Originally planned on September 22 and 23, before a show in London, a few days later, these shows, to which the adorable stars were synchronized, had to be postponed after a redcar knee sold during one of the last rehearsals. Less than two months later, the singer-dancer advocating sexual fluidity did not find all of his means. This forced him to rethink a good part of his performance, while maintaining the idea of simultaneous exit of a disc which provides the only soundtrack of these “concerts”.
A test for a work already fruit of an original injury. In April 2019, Héloïse Letissier brutally lost his mother, Martine, professor of literature, while Chris played the prestigious Coachella festival, in California the day before. A few months later, at the time of the pandemic, the artist betrays to compose in less than two weeks a series of cathartic songs to transcend this shock and also report on the mutations of his identity.

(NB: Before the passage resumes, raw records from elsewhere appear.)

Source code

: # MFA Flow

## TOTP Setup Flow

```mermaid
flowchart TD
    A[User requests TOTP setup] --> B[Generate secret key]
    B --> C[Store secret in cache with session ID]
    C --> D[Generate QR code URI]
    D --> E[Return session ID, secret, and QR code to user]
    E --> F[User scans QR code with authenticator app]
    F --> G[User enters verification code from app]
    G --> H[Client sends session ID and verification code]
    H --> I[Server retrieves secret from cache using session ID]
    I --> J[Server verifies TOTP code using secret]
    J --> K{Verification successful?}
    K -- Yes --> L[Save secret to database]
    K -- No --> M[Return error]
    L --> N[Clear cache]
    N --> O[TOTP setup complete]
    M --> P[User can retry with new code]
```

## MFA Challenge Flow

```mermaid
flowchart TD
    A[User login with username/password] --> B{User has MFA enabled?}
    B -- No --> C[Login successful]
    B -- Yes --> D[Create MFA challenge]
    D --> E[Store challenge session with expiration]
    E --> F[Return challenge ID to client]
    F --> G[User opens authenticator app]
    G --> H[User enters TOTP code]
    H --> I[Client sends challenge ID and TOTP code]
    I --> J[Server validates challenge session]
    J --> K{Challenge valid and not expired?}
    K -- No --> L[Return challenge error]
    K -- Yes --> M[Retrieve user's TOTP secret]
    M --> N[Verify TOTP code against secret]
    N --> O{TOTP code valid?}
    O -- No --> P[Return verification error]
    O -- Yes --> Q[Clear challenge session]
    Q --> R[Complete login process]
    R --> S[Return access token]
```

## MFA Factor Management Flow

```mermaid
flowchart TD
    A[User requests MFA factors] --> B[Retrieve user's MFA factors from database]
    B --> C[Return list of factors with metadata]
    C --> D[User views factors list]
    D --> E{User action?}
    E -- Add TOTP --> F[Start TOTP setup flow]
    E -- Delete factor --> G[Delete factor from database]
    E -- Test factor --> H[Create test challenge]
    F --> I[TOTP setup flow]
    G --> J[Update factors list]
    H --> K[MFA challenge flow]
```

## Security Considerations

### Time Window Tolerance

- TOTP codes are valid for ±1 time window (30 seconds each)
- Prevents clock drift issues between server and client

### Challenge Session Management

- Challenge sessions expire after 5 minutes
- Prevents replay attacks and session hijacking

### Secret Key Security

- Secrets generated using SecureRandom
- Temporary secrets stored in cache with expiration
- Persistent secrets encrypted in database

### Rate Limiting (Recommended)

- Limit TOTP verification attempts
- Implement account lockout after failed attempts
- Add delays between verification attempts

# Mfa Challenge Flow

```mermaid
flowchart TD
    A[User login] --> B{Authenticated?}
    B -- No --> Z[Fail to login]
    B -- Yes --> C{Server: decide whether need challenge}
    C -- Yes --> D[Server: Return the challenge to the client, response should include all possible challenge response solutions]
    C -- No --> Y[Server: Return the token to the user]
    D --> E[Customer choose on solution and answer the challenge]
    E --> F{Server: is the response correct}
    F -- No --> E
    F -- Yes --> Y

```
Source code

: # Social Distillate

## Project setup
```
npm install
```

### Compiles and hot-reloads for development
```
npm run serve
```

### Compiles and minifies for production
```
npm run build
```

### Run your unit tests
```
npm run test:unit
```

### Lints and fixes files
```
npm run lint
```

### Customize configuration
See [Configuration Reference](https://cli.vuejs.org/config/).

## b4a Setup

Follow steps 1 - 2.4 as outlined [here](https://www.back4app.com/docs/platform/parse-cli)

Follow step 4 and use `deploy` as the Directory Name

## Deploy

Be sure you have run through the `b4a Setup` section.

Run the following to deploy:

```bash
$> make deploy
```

In a recent interview with the British daily The Guardian , the Frenchman recognizes that he has long continued to play the role of the girl for his mother. After his disappearance, nothing held him more to assume his tilting. “The masculine, in my verb and my flesh and my conscience since the longest that I remember, it is the vector of my enlightenment,” he wrote recently in a column of the antidote magazine .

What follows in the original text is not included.